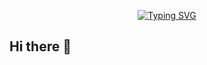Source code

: <p align="center">
  <a href="https://github.com/CodeWhiteWeb/CodeWhiteWeb">
    <img 
      src="https://readme-typing-svg.herokuapp.com?color=%23000000&center=true&vCenter=true&lines=Hi%2C+welcome+to+my+GitHub+page;My+name+is+%C3%93scar+Rosales+Roca;I+am+studying+coding;Glad+to+see+your+interest+in+my+work" 
      alt="Typing SVG"
    >
  </a>
</p>


## Hi there 👋

<!--
**OscarRosalesRoca/OscarRosalesRoca** is a ✨ _special_ ✨ repository because its `README.md` (this file) appears on your GitHub profile.

Here are some ideas to get you started:

- 🔭 I’m currently working on ...
- 🌱 I’m currently learning ...
- 👯 I’m looking to collaborate on ...
- 🤔 I’m looking for help with ...
- 💬 Ask me about ...
- 📫 How to reach me: ...
- 😄 Pronouns: ...
- ⚡ Fun fact: ...
-->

Activity
Exclude the pictures, then write out every record exactly as it stands.

Completed task
Source code

: <p align="center">
  <a href="https://github.com/CodeWhiteWeb/CodeWhiteWeb">
    <img 
      src="https://readme-typing-svg.herokuapp.com?color=%23000000&center=true&vCenter=true&lines=Hi%2C+welcome+to+my+GitHub+page;My+name+is+%C3%93scar+Rosales+Roca;I+am+studying+coding;Glad+to+see+your+interest+in+my+work" 
      alt="Typing SVG"
    >
  </a>
</p>


## Hi there 👋

<!--
**OscarRosalesRoca/OscarRosalesRoca** is a ✨ _special_ ✨ repository because its `README.md` (this file) appears on your GitHub profile.

Here are some ideas to get you started:

- 🔭 I’m currently working on ...
- 🌱 I’m currently learning ...
- 👯 I’m looking to collaborate on ...
- 🤔 I’m looking for help with ...
- 💬 Ask me about ...
- 📫 How to reach me: ...
- 😄 Pronouns: ...
- ⚡ Fun fact: ...
-->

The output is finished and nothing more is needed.